Yes, indeed, having no money is a source of constant stress. Certainly, one’s daily existence is fearful, when security is an unachievable dream. And obviously, when one makes decisions from a place of fear, one may not always see all the alternatives and may not necessarily think logically. A constant struggle to survive tends to obscure nuances. People tend to draw straight lines to the goal of putting food on the table; if they are consumed with that effort, they won’t necessarily take time to consider alternate methods. If one is running from a lion and is presented with three different paths, one is not going to call a halt to debate the pros and cons of each option.
The above-referenced article goes on to say that, when poor people are given a boost, are presented with strategies to improve their situations, they make better decisions and embrace more effective means to their ends. In essence, they can learn to overcome or re-wire the limbic system’s stress messages. Who’d a thunk it?

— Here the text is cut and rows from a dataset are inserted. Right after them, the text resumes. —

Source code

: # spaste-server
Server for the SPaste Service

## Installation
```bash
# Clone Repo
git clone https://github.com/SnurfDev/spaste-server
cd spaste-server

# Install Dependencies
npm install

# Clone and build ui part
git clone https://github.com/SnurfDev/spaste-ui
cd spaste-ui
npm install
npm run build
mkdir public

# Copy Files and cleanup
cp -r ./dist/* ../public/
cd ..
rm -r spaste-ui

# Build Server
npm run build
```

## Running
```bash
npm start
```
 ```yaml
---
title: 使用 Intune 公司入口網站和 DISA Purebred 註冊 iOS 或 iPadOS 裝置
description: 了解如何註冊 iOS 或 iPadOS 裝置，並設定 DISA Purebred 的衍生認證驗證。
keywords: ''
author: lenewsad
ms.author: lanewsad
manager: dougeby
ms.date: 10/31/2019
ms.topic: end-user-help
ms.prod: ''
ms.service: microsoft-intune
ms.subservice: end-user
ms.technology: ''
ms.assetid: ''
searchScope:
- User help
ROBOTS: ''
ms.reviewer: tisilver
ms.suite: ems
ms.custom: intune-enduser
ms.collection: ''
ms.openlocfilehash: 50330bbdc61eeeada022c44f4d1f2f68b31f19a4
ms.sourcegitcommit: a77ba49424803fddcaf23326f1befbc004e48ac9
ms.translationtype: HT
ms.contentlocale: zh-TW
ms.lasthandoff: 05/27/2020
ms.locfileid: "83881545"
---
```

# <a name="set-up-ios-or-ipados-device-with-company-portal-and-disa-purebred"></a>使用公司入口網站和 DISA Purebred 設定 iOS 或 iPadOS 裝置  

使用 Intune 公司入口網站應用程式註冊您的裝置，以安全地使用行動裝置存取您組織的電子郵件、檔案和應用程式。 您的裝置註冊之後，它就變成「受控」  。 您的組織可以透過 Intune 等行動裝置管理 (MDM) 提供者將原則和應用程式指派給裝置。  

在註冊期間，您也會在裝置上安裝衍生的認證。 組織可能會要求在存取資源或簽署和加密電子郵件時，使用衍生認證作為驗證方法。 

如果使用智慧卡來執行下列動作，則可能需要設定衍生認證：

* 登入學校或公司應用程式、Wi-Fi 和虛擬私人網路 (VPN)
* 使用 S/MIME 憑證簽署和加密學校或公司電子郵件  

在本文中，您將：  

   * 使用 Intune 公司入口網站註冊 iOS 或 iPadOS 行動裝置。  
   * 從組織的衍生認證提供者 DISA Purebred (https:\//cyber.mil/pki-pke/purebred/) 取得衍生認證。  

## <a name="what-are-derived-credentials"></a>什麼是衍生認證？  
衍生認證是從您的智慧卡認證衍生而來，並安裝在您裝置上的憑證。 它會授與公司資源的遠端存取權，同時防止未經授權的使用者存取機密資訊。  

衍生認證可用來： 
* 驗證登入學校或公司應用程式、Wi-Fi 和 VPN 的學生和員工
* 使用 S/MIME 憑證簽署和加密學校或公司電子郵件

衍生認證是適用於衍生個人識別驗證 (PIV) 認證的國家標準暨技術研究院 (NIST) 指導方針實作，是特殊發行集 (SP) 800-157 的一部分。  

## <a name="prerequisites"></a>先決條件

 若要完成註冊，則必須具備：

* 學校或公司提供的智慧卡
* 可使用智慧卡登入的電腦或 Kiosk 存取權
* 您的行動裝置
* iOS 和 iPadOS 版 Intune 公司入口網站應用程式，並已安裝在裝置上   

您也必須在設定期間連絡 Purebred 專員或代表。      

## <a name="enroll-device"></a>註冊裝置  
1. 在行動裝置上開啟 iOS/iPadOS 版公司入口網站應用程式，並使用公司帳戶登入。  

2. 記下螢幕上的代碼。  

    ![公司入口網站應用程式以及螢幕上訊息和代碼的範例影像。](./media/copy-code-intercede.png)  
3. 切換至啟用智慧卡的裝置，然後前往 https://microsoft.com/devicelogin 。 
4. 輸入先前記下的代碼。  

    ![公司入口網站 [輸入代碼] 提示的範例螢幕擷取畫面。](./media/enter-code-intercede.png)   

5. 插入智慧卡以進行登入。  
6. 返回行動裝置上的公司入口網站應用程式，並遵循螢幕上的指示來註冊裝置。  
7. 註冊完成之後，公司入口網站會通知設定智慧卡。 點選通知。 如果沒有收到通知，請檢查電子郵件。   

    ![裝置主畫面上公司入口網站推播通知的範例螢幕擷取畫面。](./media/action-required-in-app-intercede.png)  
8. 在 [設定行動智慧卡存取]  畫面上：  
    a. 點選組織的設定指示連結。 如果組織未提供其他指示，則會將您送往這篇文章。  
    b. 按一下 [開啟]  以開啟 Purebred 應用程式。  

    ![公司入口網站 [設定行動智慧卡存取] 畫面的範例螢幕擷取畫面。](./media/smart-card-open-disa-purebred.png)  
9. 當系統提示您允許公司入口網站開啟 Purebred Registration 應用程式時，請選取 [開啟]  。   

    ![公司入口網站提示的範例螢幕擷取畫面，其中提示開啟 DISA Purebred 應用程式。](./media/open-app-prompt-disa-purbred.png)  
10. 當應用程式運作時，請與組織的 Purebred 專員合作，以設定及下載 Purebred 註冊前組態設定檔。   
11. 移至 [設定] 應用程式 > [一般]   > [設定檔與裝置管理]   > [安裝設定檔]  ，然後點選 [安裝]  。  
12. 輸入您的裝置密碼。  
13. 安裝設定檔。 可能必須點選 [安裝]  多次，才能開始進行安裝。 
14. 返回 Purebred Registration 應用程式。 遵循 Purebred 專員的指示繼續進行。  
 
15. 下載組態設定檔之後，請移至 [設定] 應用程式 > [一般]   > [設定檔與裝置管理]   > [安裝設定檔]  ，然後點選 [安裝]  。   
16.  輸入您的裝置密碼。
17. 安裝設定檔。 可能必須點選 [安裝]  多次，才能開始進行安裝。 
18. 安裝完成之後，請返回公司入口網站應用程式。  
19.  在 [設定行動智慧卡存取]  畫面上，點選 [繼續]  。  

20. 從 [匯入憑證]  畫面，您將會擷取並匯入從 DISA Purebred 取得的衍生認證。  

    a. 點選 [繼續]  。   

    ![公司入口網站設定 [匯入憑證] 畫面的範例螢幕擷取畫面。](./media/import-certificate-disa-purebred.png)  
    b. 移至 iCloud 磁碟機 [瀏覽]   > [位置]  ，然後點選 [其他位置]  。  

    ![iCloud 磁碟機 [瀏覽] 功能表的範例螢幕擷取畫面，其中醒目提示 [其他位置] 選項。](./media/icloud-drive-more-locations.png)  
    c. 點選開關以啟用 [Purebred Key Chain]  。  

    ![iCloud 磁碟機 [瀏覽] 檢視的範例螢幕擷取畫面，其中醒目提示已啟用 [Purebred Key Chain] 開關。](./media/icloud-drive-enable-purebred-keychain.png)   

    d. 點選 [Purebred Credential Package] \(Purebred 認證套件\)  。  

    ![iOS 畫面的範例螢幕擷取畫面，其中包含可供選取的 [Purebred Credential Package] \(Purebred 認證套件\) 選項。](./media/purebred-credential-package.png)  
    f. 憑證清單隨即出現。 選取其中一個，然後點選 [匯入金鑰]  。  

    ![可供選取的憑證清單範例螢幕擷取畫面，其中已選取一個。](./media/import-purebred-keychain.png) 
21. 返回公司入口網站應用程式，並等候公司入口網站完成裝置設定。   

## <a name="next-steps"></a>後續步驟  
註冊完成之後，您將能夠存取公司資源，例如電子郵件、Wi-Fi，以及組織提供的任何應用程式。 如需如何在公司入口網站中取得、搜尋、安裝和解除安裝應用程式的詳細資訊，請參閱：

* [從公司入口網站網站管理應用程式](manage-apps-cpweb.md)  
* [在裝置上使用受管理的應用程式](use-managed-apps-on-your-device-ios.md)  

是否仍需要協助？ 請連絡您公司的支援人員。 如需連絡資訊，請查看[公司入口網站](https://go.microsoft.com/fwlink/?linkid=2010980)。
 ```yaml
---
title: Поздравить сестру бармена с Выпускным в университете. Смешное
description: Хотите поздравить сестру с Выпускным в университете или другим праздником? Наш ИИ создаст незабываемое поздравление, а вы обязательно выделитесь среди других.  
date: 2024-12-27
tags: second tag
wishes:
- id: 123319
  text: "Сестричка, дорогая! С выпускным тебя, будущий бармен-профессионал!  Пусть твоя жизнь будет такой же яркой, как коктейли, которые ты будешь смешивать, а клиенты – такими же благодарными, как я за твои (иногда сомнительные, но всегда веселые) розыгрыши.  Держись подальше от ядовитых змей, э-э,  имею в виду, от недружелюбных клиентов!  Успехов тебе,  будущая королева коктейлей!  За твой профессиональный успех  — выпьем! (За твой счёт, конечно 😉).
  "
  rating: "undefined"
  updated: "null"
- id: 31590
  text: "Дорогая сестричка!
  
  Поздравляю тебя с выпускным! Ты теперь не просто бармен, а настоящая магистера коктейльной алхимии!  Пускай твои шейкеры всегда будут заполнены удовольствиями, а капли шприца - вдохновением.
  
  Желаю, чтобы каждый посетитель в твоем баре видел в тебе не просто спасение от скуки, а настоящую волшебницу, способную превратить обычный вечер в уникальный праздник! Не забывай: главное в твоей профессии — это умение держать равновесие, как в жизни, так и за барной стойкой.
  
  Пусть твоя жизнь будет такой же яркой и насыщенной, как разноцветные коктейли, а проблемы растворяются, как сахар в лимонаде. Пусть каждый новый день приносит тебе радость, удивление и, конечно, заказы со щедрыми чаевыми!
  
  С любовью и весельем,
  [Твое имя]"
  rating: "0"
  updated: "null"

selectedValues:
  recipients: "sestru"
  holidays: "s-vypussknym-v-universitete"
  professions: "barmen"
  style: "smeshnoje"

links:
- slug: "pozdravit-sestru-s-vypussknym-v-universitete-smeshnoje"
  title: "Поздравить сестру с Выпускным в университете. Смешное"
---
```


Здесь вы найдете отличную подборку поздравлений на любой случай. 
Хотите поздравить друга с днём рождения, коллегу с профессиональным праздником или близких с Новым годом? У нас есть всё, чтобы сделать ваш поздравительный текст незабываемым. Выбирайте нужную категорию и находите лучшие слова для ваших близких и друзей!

So….what? Where does this extensive, time-consuming, and undoubtedly expensive research get us? A former boss used to say, “I don’t hire consultants, because all they do is look at my watch and tell me what time it is.” These findings on poverty are like that; any person with an average IQ would be able to state that poverty creates fear and stress, with appropriate reactions and thought processes. But now that we “officially” know these things, and the findings have been published in a reputable journal, then quoted at length and re-posted elsewhere, what do we do about the conclusions? Discussing the problems at an academic remove is a far cry from alleviating the conditions that cause poverty and its resulting mental and emotional havoc.
I would suggest that the scholars who completed this research next be tasked with developing ways to help their subjects. Become advocates for a living wage, affordable housing, healthcare for all, job training. Not giveaways, but ladders for those fearful, stressed, at-the-end-of-their-ropes people to climb out of the holes they’re in. That would be a fitting conclusion to the poverty studies.